Fig 4. Aliasing. On the left a stationary wheel with inner and outer spokes. On the right, the same wheel is moving in a clockwise fashion. It does so slow (01) and fast (02). The camera that captured these clips does so at 24 frames per second. If the speed of the spokes is more than the frames that the camera can capture then we have aliasing. The resulting effect is that instead of moving clockwise (01), we see the outer spokes moving anticlockwise (02). Clips modified from Pixelmaniac pictures.
In ultrasound machines many factors control the sampling rate. If the velocity of a measured object exceeds the sampling rate's capacity to display the maximum velocity, the wave's velocity is sampled opposite of it's true direction. Therefore, the wave is displayed as a velocity profile on the opposite side of the baseline. Since the velocity is exceeding the maximum velocity of the scale, it is displayed at the top of the opposite side of the baseline.
The Nyquist limit represents the maximum Doppler shift (explained below) that can be correctly measured without resulting in aliasing (color or pulsed wave ultrasound). The formula for Nyquist limit is:
Nyquist limit = Pulse Repetition Frequency /2
We can adjust the Nyquist limit on ultrasound machines to select low or high moving objects (Fig 5) . For high-velocity flow the PRF should be increased by adjusting to a higher Nyquist limit.
Lets take a look at some clips to use for reference:
Fig 5.Adjusting Nyquist limit. In these clips we see a vessel being interrogated. The blood flow is physically going towards the probe and with Color Flow Doppler (explained below) this would represent on a red coloration of the vessel. On the left we have a low Nyquist limit and a high limit on the right. Aliasing is visibly occurring more in the left by having selected a lower Nyquist limit and thus a lower PRF. We thus see a mix of blue and red when in actuality it should be red. The arrows mark the Nyquist limit.
Transducers are described by their type and operating frequency that ranges from 2Mhz to 20Mhz. The different types of probes include phased array, linear and curvilinear.
The phased array probes are used when scanning deeper structures and the best one to scan the heart. The transducers are made up of individual elements that can each be independently driven and thus wave emission occurs at different phases. These ultrasound beams that are generated can be directed to improve the quality of the image produced. These probes are connected to specially-adapted drive units enabling independent, simultaneous emission and reception along each channel
Linear probes are used when interrogating shallow structures and can have either a small or wide footprint. Curved linear proves are used for deeper structures such as when interrogating the abdomen and have a wide footprint.
Fig 6. Probe Types: Phased array (surface and transesophageal), linear and curved linear.
Interactions with Tissue
As the ultrasound beam penetrates a medium, the beam loses energy in what is known as attenuation. As a beam is transmitted and penetrates tissue, some of the beam is reflected, refracted or absorbed as heat generation. The amount of penetration will determine the depth of the scanning area. Penetration is directly related to wavelength. Smaller wavelengths are more easily reflected or refracted in the superficial tissues than longer wavelengths. A larger wavelength will penetrate deeper. This is why you select probes with lower frequencies to penetrate to deeper tissues.
Even the most advanced ultrasound machines there are interaction with tissues. This interaction is responsible for measurement errors, artifacts, and poor picture quality. It is important to understand to avoiding errors and misdiagnosis.
Ultrasound waves interact with tissue in four basic manners.
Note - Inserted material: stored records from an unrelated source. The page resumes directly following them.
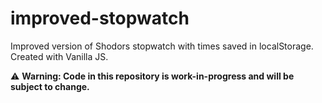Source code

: # improved-stopwatch
Improved version of Shodors stopwatch with times saved in localStorage. Created with Vanilla JS.

:warning: **Warning: Code in this repository is work-in-progress and will be subject to change.**

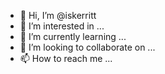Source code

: - 👋 Hi, I’m @iskerritt
- 👀 I’m interested in ...
- 🌱 I’m currently learning ...
- 💞️ I’m looking to collaborate on ...
- 📫 How to reach me ...

<!---
iskerritt/iskerritt is a ✨ special ✨ repository because its `README.md` (this file) appears on your GitHub profile.
You can click the Preview link to take a look at your changes.
--->
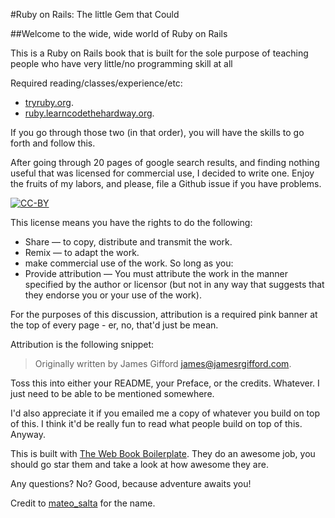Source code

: #Ruby on Rails: The little Gem that Could

##Welcome to the wide, wide world of Ruby on Rails

This is a Ruby on Rails book that is built for the sole purpose of teaching people who have very little/no programming skill at all

Required reading/classes/experience/etc:

- [tryruby.org](http://tryruby.org).
- [ruby.learncodethehardway.org](http://ruby.learncodethehardway.org/).

If you go through those two (in that order), you will have the skills to go forth and follow this.

After going through 20 pages of google search results, and finding nothing useful that was licensed for commercial use, I decided to write one. Enjoy the fruits of my labors, and please, file a Github issue if you have problems.

[![CC-BY](http://i.creativecommons.org/l/by/3.0/88x31.png)](http://creativecommons.org/licenses/by/3.0/deed.en_US)

This license means you have the rights to do the following:
  - Share — to copy, distribute and transmit the work.
  - Remix — to adapt the work.
  - make commercial use of the work.
So long as you:
  -  Provide attribution — You must attribute the work in the manner specified by the author or licensor (but not in any way that suggests that they endorse you or your use of the work). 

For the purposes of this discussion, attribution is a required pink banner at the top of every page - er, no, that'd just be mean.

Attribution is the following snippet:

> Originally written by James Gifford <james@jamesrgifford.com>.

Toss this into either your README, your Preface, or the credits. Whatever. I just need to be able to be mentioned somewhere. 

I'd also appreciate it if you emailed me a copy of whatever you build on top of this. I think it'd be really fun to read what people build on top of this. Anyway.

This is built with [The Web Book Boilerplate](https://github.com/PascalPrecht/wbb). They do an awesome job, you should go star them and take a look at how awesome they are.

Any questions? No? Good, because adventure awaits you!

Credit to [mateo_salta](http://chat.stackexchange.com/transcript/201?m=7659237#7659237) for the name.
Those interactions are:
Reflection occurs when the ultrasound wave is deflected back towards the transducer. The major factors affecting the amount of reflection are:
i. Angle of incidence is the angle of the ultrasound beam and the tissue plane. It occurs at tissue boundaries and tissue interface. Tissue boundaries that are perpendicular to the ultrasound wave's path act as excellent reflectors and if the reflector is smooth and the wave strikes at 90 degrees then the reflection is strong and called specular. Those tissue boundaries that are parallel to the ultrasound wave's path act as poor reflectors. As you can imagine when the ultrasound wave is not reflected the ultrasound signal is not recorded and the display shows a lack of signal or dropout of the ultrasound picture. Tissue boundaries that are smooth and have a width greater than the ultrasound wave act as a mirror or a specular reflector which results in a significant amount of reflection of the signal.
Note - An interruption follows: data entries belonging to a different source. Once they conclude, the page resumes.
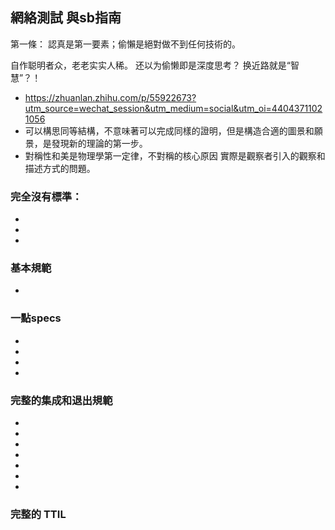 ##  網絡測試 與sb指南

  第一條： 認真是第一要素；偷懶是絕對做不到任何技術的。
  
  自作聪明者众，老老实实人稀。 还以为偷懒即是深度思考？ 换近路就是“智慧”？！

+ https://zhuanlan.zhihu.com/p/55922673?utm_source=wechat_session&utm_medium=social&utm_oi=44043711021056
+ 可以構思同等結構，不意味著可以完成同樣的證明，但是構造合適的圖景和願景，是發現新的理論的第一步。
+ 對稱性和美是物理學第一定律，不對稱的核心原因 實際是觀察者引入的觀察和描述方式的問題。


### 完全沒有標準：
   + 
   + 
   +

### 基本規範

 +  
 
###  一點specs
  +  
  +  
  +  
  + 
  

### 完整的集成和退出規範
 + 
 +  
 +  
 +  
 + 
 + 
 + 
 
 
    
 ### 完整的 TTIL
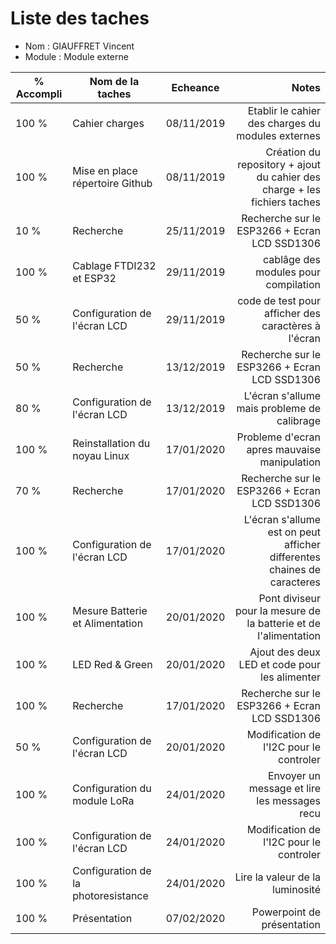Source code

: 
Liste des taches
==
- Nom : GIAUFFRET Vincent
- Module : Module externe

% Accompli | Nom de la taches | Echeance | Notes
---------- | ---------------- | ---------- | --------------:
100 %  |Cahier charges | 08/11/2019 | Etablir le cahier des charges du modules externes 
100 %  |Mise en place répertoire Github | 08/11/2019 | Création du repository + ajout du cahier des charge + les fichiers taches
10 %   |Recherche | 25/11/2019 | Recherche sur le ESP3266 + Ecran LCD SSD1306
100 %  |Cablage FTDI232 et ESP32| 29/11/2019 | cablâge des modules pour compilation 
50 %   |Configuration de l'écran LCD| 29/11/2019 | code de test pour afficher des caractères à l'écran
50 %   |Recherche | 13/12/2019 | Recherche sur le ESP3266 + Ecran LCD SSD1306
80 %   |Configuration de l'écran LCD| 13/12/2019 | L'écran s'allume mais probleme de calibrage
100 %  |Reinstallation du noyau Linux| 17/01/2020 | Probleme d'ecran apres mauvaise manipulation
70 %   |Recherche | 17/01/2020 | Recherche sur le ESP3266 + Ecran LCD SSD1306
100 %  |Configuration de l'écran LCD| 17/01/2020 | L'écran s'allume est on peut afficher differentes chaines de caracteres
100 %  |Mesure Batterie et Alimentation | 20/01/2020 | Pont diviseur pour la mesure de la batterie et de l'alimentation
100 %  |LED Red & Green | 20/01/2020 | Ajout des deux LED et code pour les alimenter
100 %  |Recherche | 17/01/2020 | Recherche sur le ESP3266 + Ecran LCD SSD1306
50 %   |Configuration de l'écran LCD| 20/01/2020 | Modification de l'I2C pour le controler
100 %  |Configuration du module LoRa| 24/01/2020 | Envoyer un message et lire les messages recu
100 %  |Configuration de l'écran LCD| 24/01/2020 | Modification de l'I2C pour le controler
100 %  |Configuration de la photoresistance| 24/01/2020 | Lire la valeur de la luminosité
100 %  |Présentation | 07/02/2020 | Powerpoint de présentation

 
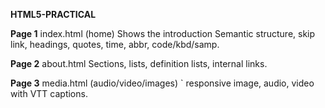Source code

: 
**HTML5-PRACTICAL**



**Page 1**
index.html (home) Shows the introduction 
Semantic structure, skip link, headings,
quotes, time, abbr, code/kbd/samp.

**Page 2**
about.html
Sections, lists, definition lists, internal
links.

**Page 3**
media.html (audio/video/images)
<picture>` responsive image, audio, video
with VTT captions.
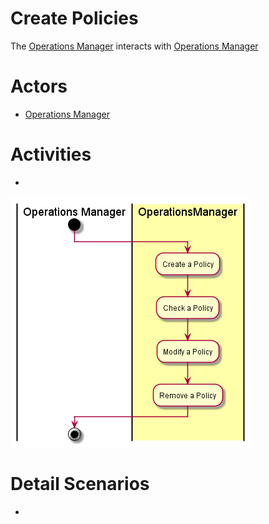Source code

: # Create Policies
The [Operations Manager](../../Actors/OperationsManager/README.md) interacts with [Operations Manager](../../OperationsManger/README.md)

# Actors

* [Operations Manager](../../Actors/OperationsManager/README.md)

# Activities

*

![Image](Activities.png)

# Detail Scenarios
* 

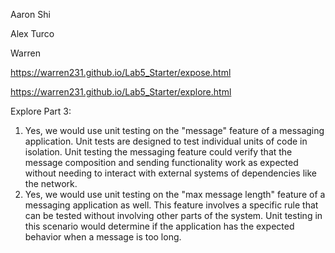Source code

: Aaron Shi

Alex Turco

Warren

https://warren231.github.io/Lab5_Starter/expose.html

https://warren231.github.io/Lab5_Starter/explore.html


Explore Part 3:
1. Yes, we would use unit testing on the "message" feature of a messaging application. Unit tests are designed to test individual units of code in isolation. Unit testing the messaging feature could verify that the message composition and sending functionality work as expected without needing to interact with external systems of dependencies like the network.
2. Yes, we would use unit testing on the "max message length" feature of a messaging application as well. This feature involves a specific rule that can be tested without involving other parts of the system. Unit testing in this scenario would determine if the application has the expected behavior when a message is too long.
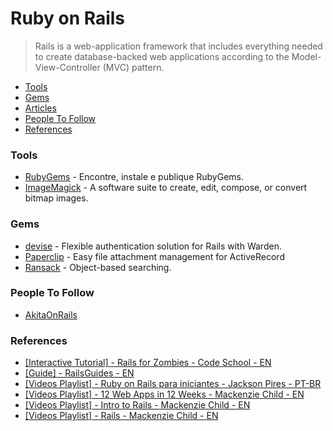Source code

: # Ruby on Rails
> Rails is a web-application framework that includes everything needed to create database-backed web applications according to the Model-View-Controller (MVC) pattern.

- [Tools](#tools)
- [Gems](#gems)
- [Articles](#articles)
- [People To Follow](#people-to-follow)
- [References](#references)

### Tools
- [RubyGems](https://rubygems.org/) - Encontre, instale e publique RubyGems.
- [ImageMagick](http://www.imagemagick.org/script/index.php) - A software suite to create, edit, compose, or convert bitmap images.

### Gems
- [devise](https://github.com/plataformatec/devise) - Flexible authentication solution for Rails with Warden.
- [Paperclip](https://github.com/thoughtbot/paperclip) - Easy file attachment management for ActiveRecord
- [Ransack](https://github.com/activerecord-hackery/ransack) - Object-based searching.

### People To Follow
- [AkitaOnRails](http://www.akitaonrails.com/)

### References
- [[Interactive Tutorial] - Rails for Zombies - Code School - EN]()
- [[Guide] - RailsGuides - EN](http://guides.rubyonrails.org/getting_started.html)
- [[Videos Playlist] - Ruby on Rails para iniciantes - Jackson Pires - PT-BR](https://www.youtube.com/playlist?list=PLe3LRfCs4go-mkvHRMSXEOG-HDbzesyaP)
- [[Videos Playlist] - 12 Web Apps in 12 Weeks - Mackenzie Child - EN](https://www.youtube.com/playlist?list=PL23ZvcdS3XPLNdRYB_QyomQsShx59tpc-)
- [[Videos Playlist] - Intro to Rails - Mackenzie Child - EN](https://www.youtube.com/playlist?list=PL23ZvcdS3XPKnwg3lMv-JGNCn08kB0wsA)
- [[Videos Playlist] - Rails - Mackenzie Child - EN](https://www.youtube.com/playlist?list=PL23ZvcdS3XPKHTQBkvfxSeyeaO2EwnxlM)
Fig 8. Angle of incidence. B mode apical 4 chamber view. Notice that the resolution of the mitral valve and that of the posterior atrium (white arrow) is better than that of the interatrial septum (red arrow). In fact you may notice there is drop out (loss of signal) and it appears as though there is a patent foramen oval when it may or may not exist.
ii. Acoustic impedance. Acoustic impedance is the ease with which sound wave propagates through a medium and is determined by the density and stiffness of the tissue. Think of it as the resistance to ultrasound transmission. When the ultrasound wave travels through one medium into another a change in acoustic impedance occurs. This amount of change will determine the amount of reflection and thus what you see on the US screen. Large changes in density between two tissues will result in a large change of acoustic impedance. The difference in acoustic impedance between two tissues accounts for the amount of reflection that will occur at the tissue border. This is why cannot interrogate deep lung tissue well with ultrasound since the majority of the ultrasound waves are reflected at the plane between the pleura and the lung.
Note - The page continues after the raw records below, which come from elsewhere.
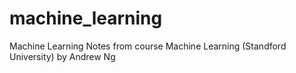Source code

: # machine_learning

Machine Learning Notes from course Machine Learning (Standford University) by Andrew Ng

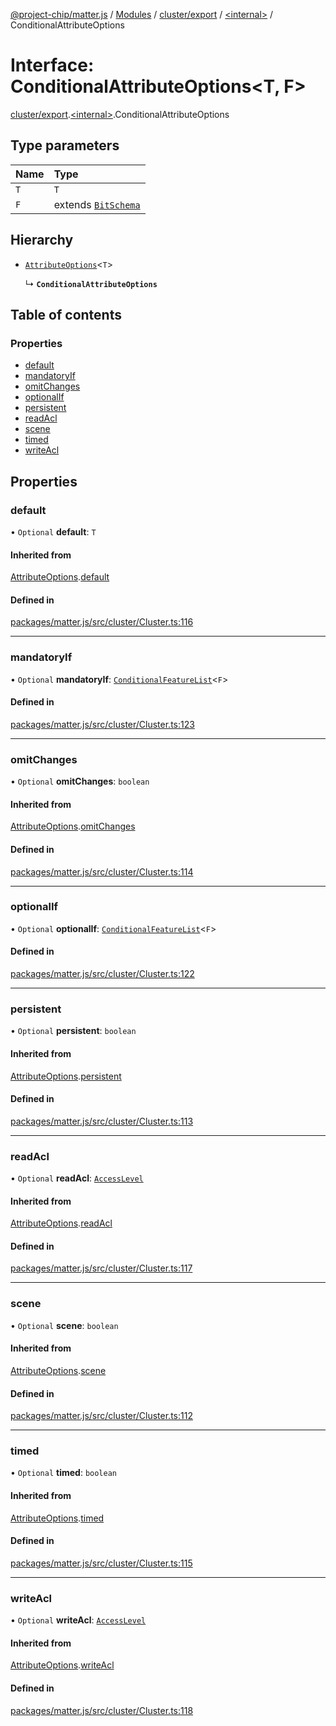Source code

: [@project-chip/matter.js](../README.md) / [Modules](../modules.md) / [cluster/export](../modules/cluster_export.md) / [\<internal\>](../modules/cluster_export._internal_.md) / ConditionalAttributeOptions

# Interface: ConditionalAttributeOptions\<T, F\>

[cluster/export](../modules/cluster_export.md).[\<internal\>](../modules/cluster_export._internal_.md).ConditionalAttributeOptions

## Type parameters

| Name | Type |
| :------ | :------ |
| `T` | `T` |
| `F` | extends [`BitSchema`](../modules/schema_export.md#bitschema) |

## Hierarchy

- [`AttributeOptions`](cluster_export._internal_.AttributeOptions.md)\<`T`\>

  ↳ **`ConditionalAttributeOptions`**

## Table of contents

### Properties

- [default](cluster_export._internal_.ConditionalAttributeOptions.md#default)
- [mandatoryIf](cluster_export._internal_.ConditionalAttributeOptions.md#mandatoryif)
- [omitChanges](cluster_export._internal_.ConditionalAttributeOptions.md#omitchanges)
- [optionalIf](cluster_export._internal_.ConditionalAttributeOptions.md#optionalif)
- [persistent](cluster_export._internal_.ConditionalAttributeOptions.md#persistent)
- [readAcl](cluster_export._internal_.ConditionalAttributeOptions.md#readacl)
- [scene](cluster_export._internal_.ConditionalAttributeOptions.md#scene)
- [timed](cluster_export._internal_.ConditionalAttributeOptions.md#timed)
- [writeAcl](cluster_export._internal_.ConditionalAttributeOptions.md#writeacl)

## Properties

### default

• `Optional` **default**: `T`

#### Inherited from

[AttributeOptions](cluster_export._internal_.AttributeOptions.md).[default](cluster_export._internal_.AttributeOptions.md#default)

#### Defined in

[packages/matter.js/src/cluster/Cluster.ts:116](https://github.com/project-chip/matter.js/blob/5f71eedebdb9fa54338bde320c311bb359b7455d/packages/matter.js/src/cluster/Cluster.ts#L116)

___

### mandatoryIf

• `Optional` **mandatoryIf**: [`ConditionalFeatureList`](../modules/cluster_export.md#conditionalfeaturelist)\<`F`\>

#### Defined in

[packages/matter.js/src/cluster/Cluster.ts:123](https://github.com/project-chip/matter.js/blob/5f71eedebdb9fa54338bde320c311bb359b7455d/packages/matter.js/src/cluster/Cluster.ts#L123)

___

### omitChanges

• `Optional` **omitChanges**: `boolean`

#### Inherited from

[AttributeOptions](cluster_export._internal_.AttributeOptions.md).[omitChanges](cluster_export._internal_.AttributeOptions.md#omitchanges)

#### Defined in

[packages/matter.js/src/cluster/Cluster.ts:114](https://github.com/project-chip/matter.js/blob/5f71eedebdb9fa54338bde320c311bb359b7455d/packages/matter.js/src/cluster/Cluster.ts#L114)

___

### optionalIf

• `Optional` **optionalIf**: [`ConditionalFeatureList`](../modules/cluster_export.md#conditionalfeaturelist)\<`F`\>

#### Defined in

[packages/matter.js/src/cluster/Cluster.ts:122](https://github.com/project-chip/matter.js/blob/5f71eedebdb9fa54338bde320c311bb359b7455d/packages/matter.js/src/cluster/Cluster.ts#L122)

___

### persistent

• `Optional` **persistent**: `boolean`

#### Inherited from

[AttributeOptions](cluster_export._internal_.AttributeOptions.md).[persistent](cluster_export._internal_.AttributeOptions.md#persistent)

#### Defined in

[packages/matter.js/src/cluster/Cluster.ts:113](https://github.com/project-chip/matter.js/blob/5f71eedebdb9fa54338bde320c311bb359b7455d/packages/matter.js/src/cluster/Cluster.ts#L113)

___

### readAcl

• `Optional` **readAcl**: [`AccessLevel`](../enums/cluster_export.AccessLevel.md)

#### Inherited from

[AttributeOptions](cluster_export._internal_.AttributeOptions.md).[readAcl](cluster_export._internal_.AttributeOptions.md#readacl)

#### Defined in

[packages/matter.js/src/cluster/Cluster.ts:117](https://github.com/project-chip/matter.js/blob/5f71eedebdb9fa54338bde320c311bb359b7455d/packages/matter.js/src/cluster/Cluster.ts#L117)

___

### scene

• `Optional` **scene**: `boolean`

#### Inherited from

[AttributeOptions](cluster_export._internal_.AttributeOptions.md).[scene](cluster_export._internal_.AttributeOptions.md#scene)

#### Defined in

[packages/matter.js/src/cluster/Cluster.ts:112](https://github.com/project-chip/matter.js/blob/5f71eedebdb9fa54338bde320c311bb359b7455d/packages/matter.js/src/cluster/Cluster.ts#L112)

___

### timed

• `Optional` **timed**: `boolean`

#### Inherited from

[AttributeOptions](cluster_export._internal_.AttributeOptions.md).[timed](cluster_export._internal_.AttributeOptions.md#timed)

#### Defined in

[packages/matter.js/src/cluster/Cluster.ts:115](https://github.com/project-chip/matter.js/blob/5f71eedebdb9fa54338bde320c311bb359b7455d/packages/matter.js/src/cluster/Cluster.ts#L115)

___

### writeAcl

• `Optional` **writeAcl**: [`AccessLevel`](../enums/cluster_export.AccessLevel.md)

#### Inherited from

[AttributeOptions](cluster_export._internal_.AttributeOptions.md).[writeAcl](cluster_export._internal_.AttributeOptions.md#writeacl)

#### Defined in

[packages/matter.js/src/cluster/Cluster.ts:118](https://github.com/project-chip/matter.js/blob/5f71eedebdb9fa54338bde320c311bb359b7455d/packages/matter.js/src/cluster/Cluster.ts#L118)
Fig 9. Acoustic impedance. On these clips we are visualizing the same supraclavicular structures. On the left, the probe was used without the use of ultrasound gel. On the right, with gel. The absence of gel makes for a high acoustic impedance and thus we start with limited ultrasound transmission. Notice the area of absence of echoes denoted by the arrows because of the high impedance.
Refraction is reflection where sound strikes the boundary of two tissues at an oblique angle. The reflections generated do not return directly back to the transducer. Refraction occurs when the ultrasound signal is deflected from a straight path and the angle of deflection is away from the transducer. Refraction only occurs at a different medium interface of different acoustic impedance. If the propagation velocity is greater in the first medium, refraction occurs towards the center or converges. If the velocity is greater in the second medium, refraction occurs away from the originating beam or diverges.
Fig 10. Side lobe artifact as an example of refraction. Side lobes reflect sound from a strong reflector outside of the central beam. Echoes are displayed as though they originated from the central beam and thus appear in the center of the display. This transverse US of the urinary bladder displays this kind of artefact. There is only urine in the urinary bladder even though the reflectors have caused side lobe artifacts making it appear as though there is actually something there.
Attenuation is the reduction in amplitude of the ultrasound beam as a function of distance through the imaging medium. As the ultrasound wave travels through a medium, the medium absorbs some of the energy of the ultrasound wave. The amount of energy absorption, or acoustic impedance (Z), is determined by the product of the density of the medium and the propagation velocity of the ultrasound wave. During attenuation the ultrasound wave stays on the same path and is not deflected. As it passes through tissues of different densities, the amplitude decreases. Once all of the ultrasound wave energy is absorbed then structures distal to the point of total attenuation will not be visualized and will appear to be dropped. Attenuation is frequency dependent. Low frequencies have better penetration and are therefore not attenuated as much as higher frequencies.
Fig 11. Shadowing as an attenuation artifact. Shadowing is caused by partial or total absorption of the sound energy that prevents us to see structures that are deeper. In this example we see rib shadowing and makes it hard for us to see the liver and kidney.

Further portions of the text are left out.